### [About this exercise]
Across the records, find how many lines include the string "aligned" and answer with only the figure.

━━━━━━━━━━━━━━━━━━━━━━━━━━━━━━

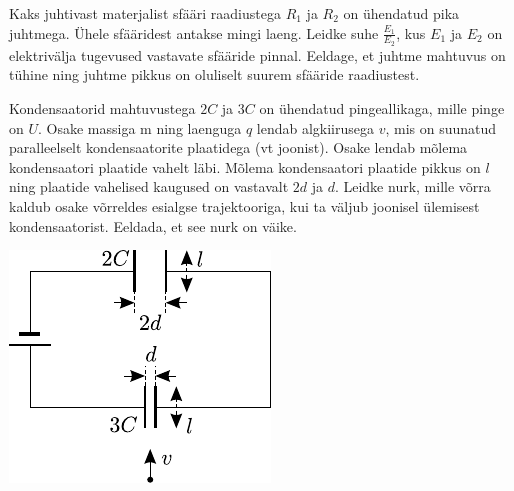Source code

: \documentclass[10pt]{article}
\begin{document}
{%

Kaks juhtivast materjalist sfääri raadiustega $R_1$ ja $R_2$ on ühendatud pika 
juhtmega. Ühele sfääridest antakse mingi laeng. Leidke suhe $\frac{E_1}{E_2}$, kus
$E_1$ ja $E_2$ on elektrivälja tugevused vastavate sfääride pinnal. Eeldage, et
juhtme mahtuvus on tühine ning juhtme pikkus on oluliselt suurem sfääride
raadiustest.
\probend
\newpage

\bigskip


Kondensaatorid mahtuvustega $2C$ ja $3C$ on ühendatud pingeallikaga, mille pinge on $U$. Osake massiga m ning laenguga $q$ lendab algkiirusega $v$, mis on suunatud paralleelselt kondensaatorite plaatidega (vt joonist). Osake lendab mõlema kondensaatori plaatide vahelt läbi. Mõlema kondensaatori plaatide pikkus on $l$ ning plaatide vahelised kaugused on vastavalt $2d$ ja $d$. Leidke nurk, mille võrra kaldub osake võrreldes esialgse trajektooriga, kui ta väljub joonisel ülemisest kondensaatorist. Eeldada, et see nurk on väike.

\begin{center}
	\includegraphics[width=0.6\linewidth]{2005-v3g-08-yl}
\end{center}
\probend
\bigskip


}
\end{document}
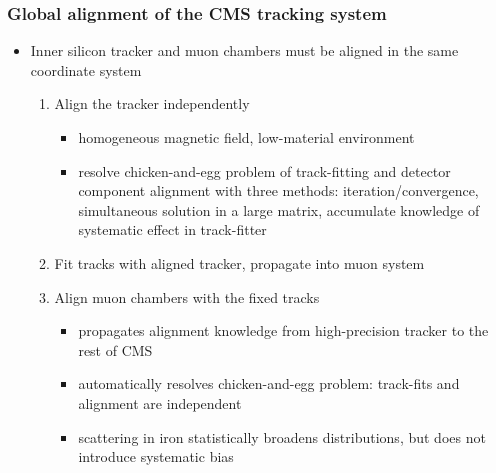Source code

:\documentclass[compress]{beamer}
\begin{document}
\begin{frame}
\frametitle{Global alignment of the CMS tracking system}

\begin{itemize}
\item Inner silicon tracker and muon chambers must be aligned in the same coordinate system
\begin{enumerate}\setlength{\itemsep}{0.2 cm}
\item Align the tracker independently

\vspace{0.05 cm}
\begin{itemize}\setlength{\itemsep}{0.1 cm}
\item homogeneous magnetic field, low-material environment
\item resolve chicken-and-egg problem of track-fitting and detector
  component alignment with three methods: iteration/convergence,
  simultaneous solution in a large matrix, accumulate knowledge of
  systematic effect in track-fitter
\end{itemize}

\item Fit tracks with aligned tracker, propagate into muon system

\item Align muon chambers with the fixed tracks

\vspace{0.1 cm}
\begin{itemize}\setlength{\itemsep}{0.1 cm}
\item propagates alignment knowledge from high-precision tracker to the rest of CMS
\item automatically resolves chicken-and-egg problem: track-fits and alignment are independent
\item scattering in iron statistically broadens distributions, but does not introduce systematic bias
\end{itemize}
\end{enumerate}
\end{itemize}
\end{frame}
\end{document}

━━━━━━━━━━━━━━━━━━━━━━━━━━━━━━

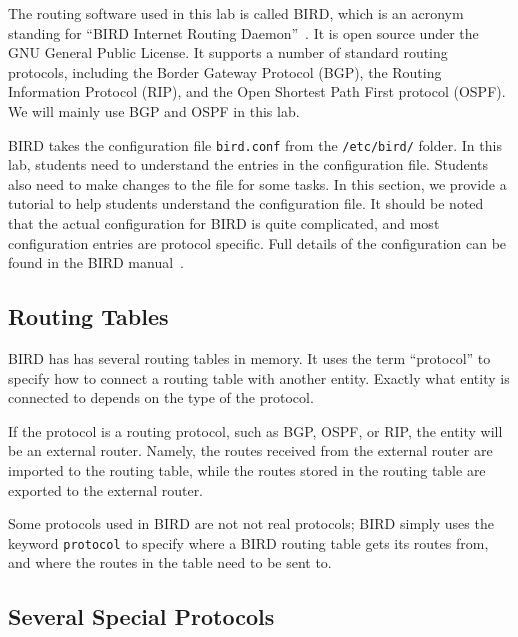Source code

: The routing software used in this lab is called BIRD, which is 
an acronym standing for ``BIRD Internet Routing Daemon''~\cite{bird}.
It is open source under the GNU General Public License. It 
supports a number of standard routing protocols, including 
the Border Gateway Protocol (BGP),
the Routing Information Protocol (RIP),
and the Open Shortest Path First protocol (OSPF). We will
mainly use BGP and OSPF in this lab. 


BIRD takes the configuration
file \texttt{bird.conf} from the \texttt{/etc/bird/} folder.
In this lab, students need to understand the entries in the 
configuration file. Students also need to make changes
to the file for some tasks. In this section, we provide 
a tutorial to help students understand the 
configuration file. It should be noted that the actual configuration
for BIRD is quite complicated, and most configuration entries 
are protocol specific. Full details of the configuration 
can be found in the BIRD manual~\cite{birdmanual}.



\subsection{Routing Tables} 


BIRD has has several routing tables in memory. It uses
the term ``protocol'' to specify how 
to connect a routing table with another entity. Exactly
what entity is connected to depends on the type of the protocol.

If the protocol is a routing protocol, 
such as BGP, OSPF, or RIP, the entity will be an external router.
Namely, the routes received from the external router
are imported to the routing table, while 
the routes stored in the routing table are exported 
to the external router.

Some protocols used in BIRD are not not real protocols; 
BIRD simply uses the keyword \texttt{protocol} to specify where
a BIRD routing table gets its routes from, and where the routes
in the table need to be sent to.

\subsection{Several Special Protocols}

━━━━━━━━━━━━━━━━━━━━━━━━━━━━━━

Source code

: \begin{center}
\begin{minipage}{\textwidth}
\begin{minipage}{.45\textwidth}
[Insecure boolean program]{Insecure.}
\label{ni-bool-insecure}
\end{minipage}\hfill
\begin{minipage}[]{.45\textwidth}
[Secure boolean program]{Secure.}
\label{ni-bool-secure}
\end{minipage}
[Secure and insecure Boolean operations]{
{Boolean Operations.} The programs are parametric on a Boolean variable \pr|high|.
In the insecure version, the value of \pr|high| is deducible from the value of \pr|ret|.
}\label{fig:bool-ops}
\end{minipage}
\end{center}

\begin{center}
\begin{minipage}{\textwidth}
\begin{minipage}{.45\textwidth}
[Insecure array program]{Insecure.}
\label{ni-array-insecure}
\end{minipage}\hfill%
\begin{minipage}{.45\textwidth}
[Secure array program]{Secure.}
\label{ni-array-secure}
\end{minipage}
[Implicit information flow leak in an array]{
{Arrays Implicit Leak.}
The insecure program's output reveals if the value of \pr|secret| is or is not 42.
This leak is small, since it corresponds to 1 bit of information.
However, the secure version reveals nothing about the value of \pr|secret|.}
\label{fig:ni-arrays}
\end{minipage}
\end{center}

━━━━━━━━━━━━━━━━━━━━━━━━━━━━━━

### [Solution]
2